Radioactive Strontium and Cesium have again turned up in fish taken from a Vermont water body. But this time the fish were from a lake far north of a spot in the Connecticut river near the Vermont Yankee Nuclear Power plant, where a similar finding was made last year. The state's chief of radiological health, William Irwin says the finding indicates that radioactivity in both samples was caused by the Chernobyl accident in 1986, and widespread nuclear arms testing in earlier years.
"Sadly the contributions of radioactivity into the environment from nuclear weapons testing that occurred in thee early 1960s was immense."
The recent finding in small mouth bass taken from lake Carmi in far northern Vermont, Irwin says, is evidence that the finding of similar levels of strontium and cesium in fish taken just upstream from the nuclear plant were NOT caused by the plant itself.
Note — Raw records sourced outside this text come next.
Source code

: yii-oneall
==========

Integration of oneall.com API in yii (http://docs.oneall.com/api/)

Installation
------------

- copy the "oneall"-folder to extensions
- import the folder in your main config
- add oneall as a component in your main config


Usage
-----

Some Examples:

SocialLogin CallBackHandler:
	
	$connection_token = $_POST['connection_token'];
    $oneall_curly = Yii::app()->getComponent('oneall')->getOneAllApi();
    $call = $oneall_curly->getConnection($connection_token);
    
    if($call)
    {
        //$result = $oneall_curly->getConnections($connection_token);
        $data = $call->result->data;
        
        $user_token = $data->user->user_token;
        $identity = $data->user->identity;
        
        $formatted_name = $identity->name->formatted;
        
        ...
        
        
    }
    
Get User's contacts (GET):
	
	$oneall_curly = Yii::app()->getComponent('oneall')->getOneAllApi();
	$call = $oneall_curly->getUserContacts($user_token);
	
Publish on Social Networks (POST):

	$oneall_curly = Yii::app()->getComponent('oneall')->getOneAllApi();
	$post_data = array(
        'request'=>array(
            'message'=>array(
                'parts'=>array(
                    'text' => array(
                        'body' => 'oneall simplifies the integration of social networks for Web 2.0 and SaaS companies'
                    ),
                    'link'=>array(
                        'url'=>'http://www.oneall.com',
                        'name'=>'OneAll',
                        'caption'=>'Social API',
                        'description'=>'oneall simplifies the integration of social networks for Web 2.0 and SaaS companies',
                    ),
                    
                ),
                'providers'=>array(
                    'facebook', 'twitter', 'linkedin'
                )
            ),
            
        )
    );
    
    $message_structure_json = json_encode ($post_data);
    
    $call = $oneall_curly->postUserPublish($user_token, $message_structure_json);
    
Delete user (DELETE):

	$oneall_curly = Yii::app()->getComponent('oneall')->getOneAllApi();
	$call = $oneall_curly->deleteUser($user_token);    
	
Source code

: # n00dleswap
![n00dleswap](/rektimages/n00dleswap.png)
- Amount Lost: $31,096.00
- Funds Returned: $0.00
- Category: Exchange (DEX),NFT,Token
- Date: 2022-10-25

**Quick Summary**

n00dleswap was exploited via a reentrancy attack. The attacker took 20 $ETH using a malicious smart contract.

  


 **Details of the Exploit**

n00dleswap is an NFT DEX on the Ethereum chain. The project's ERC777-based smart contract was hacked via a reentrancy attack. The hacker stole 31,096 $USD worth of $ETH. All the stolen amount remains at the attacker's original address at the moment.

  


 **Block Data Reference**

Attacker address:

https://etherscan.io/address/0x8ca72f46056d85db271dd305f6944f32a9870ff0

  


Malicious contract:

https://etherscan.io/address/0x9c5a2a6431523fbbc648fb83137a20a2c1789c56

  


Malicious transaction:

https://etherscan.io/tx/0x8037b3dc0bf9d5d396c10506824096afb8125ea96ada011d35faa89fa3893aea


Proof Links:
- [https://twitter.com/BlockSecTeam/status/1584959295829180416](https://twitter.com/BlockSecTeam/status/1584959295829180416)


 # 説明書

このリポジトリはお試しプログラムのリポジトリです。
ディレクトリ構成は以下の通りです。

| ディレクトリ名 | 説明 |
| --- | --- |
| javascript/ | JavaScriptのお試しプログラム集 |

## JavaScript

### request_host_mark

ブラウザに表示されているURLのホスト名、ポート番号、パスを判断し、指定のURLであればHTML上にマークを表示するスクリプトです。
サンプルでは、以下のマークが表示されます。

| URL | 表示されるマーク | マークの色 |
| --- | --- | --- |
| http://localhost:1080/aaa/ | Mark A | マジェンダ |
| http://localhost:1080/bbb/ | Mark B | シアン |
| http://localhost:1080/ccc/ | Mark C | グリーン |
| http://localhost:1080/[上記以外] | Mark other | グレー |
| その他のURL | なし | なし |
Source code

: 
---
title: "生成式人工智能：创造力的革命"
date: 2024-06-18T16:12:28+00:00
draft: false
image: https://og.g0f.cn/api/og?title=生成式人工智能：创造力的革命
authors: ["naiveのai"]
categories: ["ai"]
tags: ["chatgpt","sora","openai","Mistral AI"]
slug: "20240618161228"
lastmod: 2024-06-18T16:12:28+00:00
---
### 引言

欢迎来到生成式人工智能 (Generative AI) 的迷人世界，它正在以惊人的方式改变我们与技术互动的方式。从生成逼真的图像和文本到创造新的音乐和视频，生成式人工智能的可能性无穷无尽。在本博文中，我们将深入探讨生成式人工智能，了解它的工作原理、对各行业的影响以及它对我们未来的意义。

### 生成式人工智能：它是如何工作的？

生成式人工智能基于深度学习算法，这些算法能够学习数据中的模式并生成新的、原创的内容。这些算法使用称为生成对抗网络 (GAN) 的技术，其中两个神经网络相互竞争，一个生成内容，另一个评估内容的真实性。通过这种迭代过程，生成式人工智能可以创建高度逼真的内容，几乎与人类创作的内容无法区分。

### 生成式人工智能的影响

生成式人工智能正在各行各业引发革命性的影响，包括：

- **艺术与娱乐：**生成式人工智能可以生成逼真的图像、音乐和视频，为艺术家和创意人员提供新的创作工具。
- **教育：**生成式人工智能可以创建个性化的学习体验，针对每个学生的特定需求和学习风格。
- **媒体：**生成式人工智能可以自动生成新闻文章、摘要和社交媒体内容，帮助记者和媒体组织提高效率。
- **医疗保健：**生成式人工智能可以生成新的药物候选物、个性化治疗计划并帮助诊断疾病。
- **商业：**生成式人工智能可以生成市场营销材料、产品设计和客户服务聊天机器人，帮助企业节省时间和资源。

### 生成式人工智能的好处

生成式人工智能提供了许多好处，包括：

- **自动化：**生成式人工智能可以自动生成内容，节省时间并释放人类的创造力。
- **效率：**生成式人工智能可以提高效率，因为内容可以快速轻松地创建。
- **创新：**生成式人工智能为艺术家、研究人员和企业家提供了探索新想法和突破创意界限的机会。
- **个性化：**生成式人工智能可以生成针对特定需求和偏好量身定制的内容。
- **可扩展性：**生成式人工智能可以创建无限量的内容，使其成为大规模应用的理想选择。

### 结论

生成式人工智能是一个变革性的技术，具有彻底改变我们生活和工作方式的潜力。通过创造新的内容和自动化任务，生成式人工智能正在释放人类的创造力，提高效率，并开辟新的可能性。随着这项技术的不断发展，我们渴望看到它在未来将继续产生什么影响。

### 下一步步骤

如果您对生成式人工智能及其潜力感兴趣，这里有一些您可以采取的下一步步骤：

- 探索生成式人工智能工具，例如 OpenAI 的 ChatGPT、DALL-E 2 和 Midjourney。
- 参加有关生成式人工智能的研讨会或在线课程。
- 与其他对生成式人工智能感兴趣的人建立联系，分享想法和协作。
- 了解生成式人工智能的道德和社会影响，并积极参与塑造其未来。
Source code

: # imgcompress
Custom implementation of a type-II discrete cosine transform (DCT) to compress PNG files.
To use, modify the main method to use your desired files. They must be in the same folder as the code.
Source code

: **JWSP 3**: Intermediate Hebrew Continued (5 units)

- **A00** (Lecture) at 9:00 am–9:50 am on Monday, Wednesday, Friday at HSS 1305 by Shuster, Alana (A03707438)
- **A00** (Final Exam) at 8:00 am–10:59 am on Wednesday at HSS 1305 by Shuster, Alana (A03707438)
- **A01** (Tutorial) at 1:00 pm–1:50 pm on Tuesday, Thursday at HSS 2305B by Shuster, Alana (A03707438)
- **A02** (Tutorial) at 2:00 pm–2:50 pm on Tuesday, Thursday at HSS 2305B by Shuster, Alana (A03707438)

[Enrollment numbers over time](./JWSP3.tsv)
Irwin adds that slightly elevated levels of a radioactive form of iodine found in environmental samples taken soon after last year's nuclear accident in Fukushima Japan have now dropped substantially.
"The information that I've been reading indicates that as bad as that collection of reactor accidents was in Japan, the amount of radioactivity that was released still was much less than was released by Chernobyl., And that which was released in 1986 by Chernobyl still was dwarfed by the amount that was released by the nuclear tests of the 1940s, 50s and 60s."
Irwin says that he and colleagues from Massachusetts, New Hampshire and federal agencies have embarked on a wide-ranging sampling program that aims to paint a clearer picture of radioactivity in this region's environment.